O presidente do Governo Regional dos Açores, José Manuel Bolieiro, disse ter uma boa expectativa da revisão da Lei das Finanças das Regiões Autónomas, defendendo que deverá ser feita “em alta”



“Felizmente, está cumprido um objetivo. Havia um compromisso da criação de um grupo de trabalho, por parte do Governo da República, para a revisão do regime das finanças públicas para as regiões autónomas. Eu fico agradado. A expectativa é que seja uma revisão boa e em alta”, afirmou o chefe do executivo açoriano em declarações aos jornalistas.

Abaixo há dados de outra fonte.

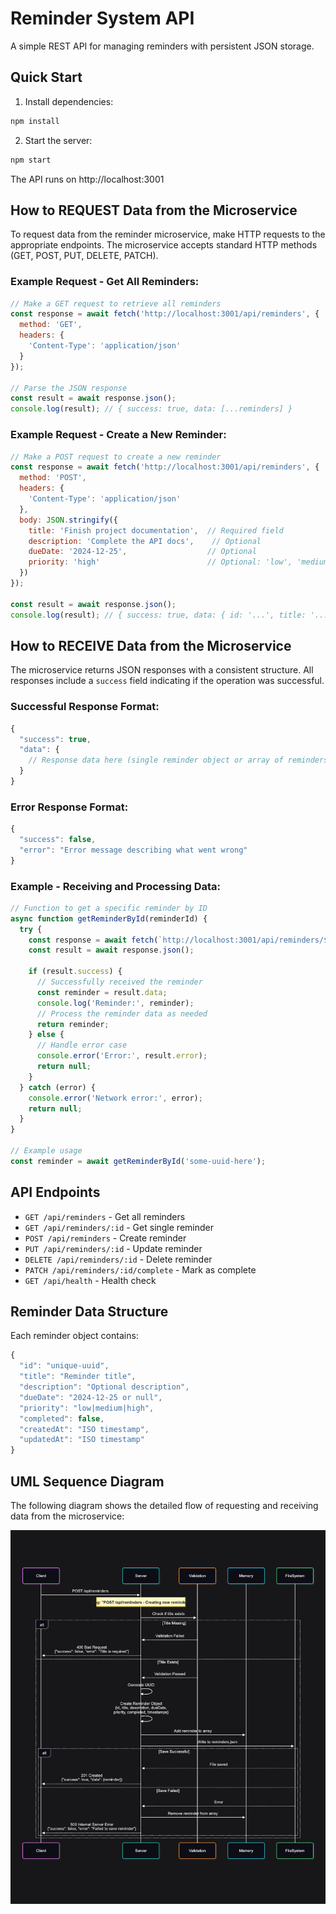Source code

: # Reminder System API

A simple REST API for managing reminders with persistent JSON storage.

## Quick Start

1. Install dependencies:
```bash
npm install
```

2. Start the server:
```bash
npm start
```

The API runs on http://localhost:3001

## How to REQUEST Data from the Microservice

To request data from the reminder microservice, make HTTP requests to the appropriate endpoints. The microservice accepts standard HTTP methods (GET, POST, PUT, DELETE, PATCH).

### Example Request - Get All Reminders:
```javascript
// Make a GET request to retrieve all reminders
const response = await fetch('http://localhost:3001/api/reminders', {
  method: 'GET',
  headers: {
    'Content-Type': 'application/json'
  }
});

// Parse the JSON response
const result = await response.json();
console.log(result); // { success: true, data: [...reminders] }
```

### Example Request - Create a New Reminder:
```javascript
// Make a POST request to create a new reminder
const response = await fetch('http://localhost:3001/api/reminders', {
  method: 'POST',
  headers: {
    'Content-Type': 'application/json'
  },
  body: JSON.stringify({
    title: 'Finish project documentation',  // Required field
    description: 'Complete the API docs',    // Optional
    dueDate: '2024-12-25',                  // Optional
    priority: 'high'                        // Optional: 'low', 'medium', 'high'
  })
});

const result = await response.json();
console.log(result); // { success: true, data: { id: '...', title: '...', ... } }
```

## How to RECEIVE Data from the Microservice

The microservice returns JSON responses with a consistent structure. All responses include a `success` field indicating if the operation was successful.

### Successful Response Format:
```javascript
{
  "success": true,
  "data": {
    // Response data here (single reminder object or array of reminders)
  }
}
```

### Error Response Format:
```javascript
{
  "success": false,
  "error": "Error message describing what went wrong"
}
```

### Example - Receiving and Processing Data:
```javascript
// Function to get a specific reminder by ID
async function getReminderById(reminderId) {
  try {
    const response = await fetch(`http://localhost:3001/api/reminders/${reminderId}`);
    const result = await response.json();
    
    if (result.success) {
      // Successfully received the reminder
      const reminder = result.data;
      console.log('Reminder:', reminder);
      // Process the reminder data as needed
      return reminder;
    } else {
      // Handle error case
      console.error('Error:', result.error);
      return null;
    }
  } catch (error) {
    console.error('Network error:', error);
    return null;
  }
}

// Example usage
const reminder = await getReminderById('some-uuid-here');
```

## API Endpoints

- `GET /api/reminders` - Get all reminders
- `GET /api/reminders/:id` - Get single reminder
- `POST /api/reminders` - Create reminder
- `PUT /api/reminders/:id` - Update reminder
- `DELETE /api/reminders/:id` - Delete reminder
- `PATCH /api/reminders/:id/complete` - Mark as complete
- `GET /api/health` - Health check

## Reminder Data Structure

Each reminder object contains:
```javascript
{
  "id": "unique-uuid",
  "title": "Reminder title",
  "description": "Optional description",
  "dueDate": "2024-12-25 or null",
  "priority": "low|medium|high",
  "completed": false,
  "createdAt": "ISO timestamp",
  "updatedAt": "ISO timestamp"
}
```

## UML Sequence Diagram

The following diagram shows the detailed flow of requesting and receiving data from the microservice:

![Sequence Diagram](UML%20Sequence.png)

O Governo da República aprovou na quinta-feira a criação de um grupo de trabalho para a revisão da Lei das Finanças Regionais, liderado por José Tavares, antigo presidente do Tribunal de Contas, com representantes dos governos regionais.

Questionado pelos jornalistas, à margem da abertura da Feira Agrícola Açores, em Angra do Heroísmo, o presidente do Governo Regional dos Açores disse ter uma “boa expectativa” da revisão da Lei das Finanças das Regiões Autónomas.

“Quanto mais cedo, melhor. Se for possível resolver uma situação no quadro orçamental anual, já para 2027, tanto melhor, mas ter um regime estável, previsível, de transferência regular é a função de um regime financeiro, portanto, antes fazê-lo bem do que à pressa e mal”, avançou.

José Manuel Bolieiro defendeu que a revisão terá de ser “em alta”, porque tal como está “não é justa para com os Açores, em particular”.

“Naturalmente, não [pode] haver perda em relação ao histórico, pelo contrário, ganhos em fazer distribuição da riqueza nacional de forma justa para validar um compromisso nacional e da democracia portuguesa”, frisou.

O chefe do executivo açoriano assegurou que o primeiro-ministro, Luís Montenegro, já manifestou a vontade de poder fazer “uma reforma importante, valorizadora e justa”.

Para o presidente do Governo Regional, essa revisão deve contemplar “o reconhecimento das condições arquipelágicas dos Açores”, “a importância da necessidade de solidariedade e coesão social e territorial” e “o valor do património de natureza que os Açores representam para o país”.

José Manuel Bolieiro considerou que a Lei das Finanças das Regiões Autónomas deve “reconhecer os sobrecustos que a insularidade impõe” em funções do Estado, por exemplo, nas áreas da Educação, Saúde e Transportes, e que têm uma relevância “muito diferenciadora” nos Açores, “em relação ao resto do país ou mesmo em relação à Madeira”.

Por outro lado, sublinhou que a lei deve ter em conta que os Açores “alimentam o potencial global que Portugal tem perante a sua dimensão atlântica”.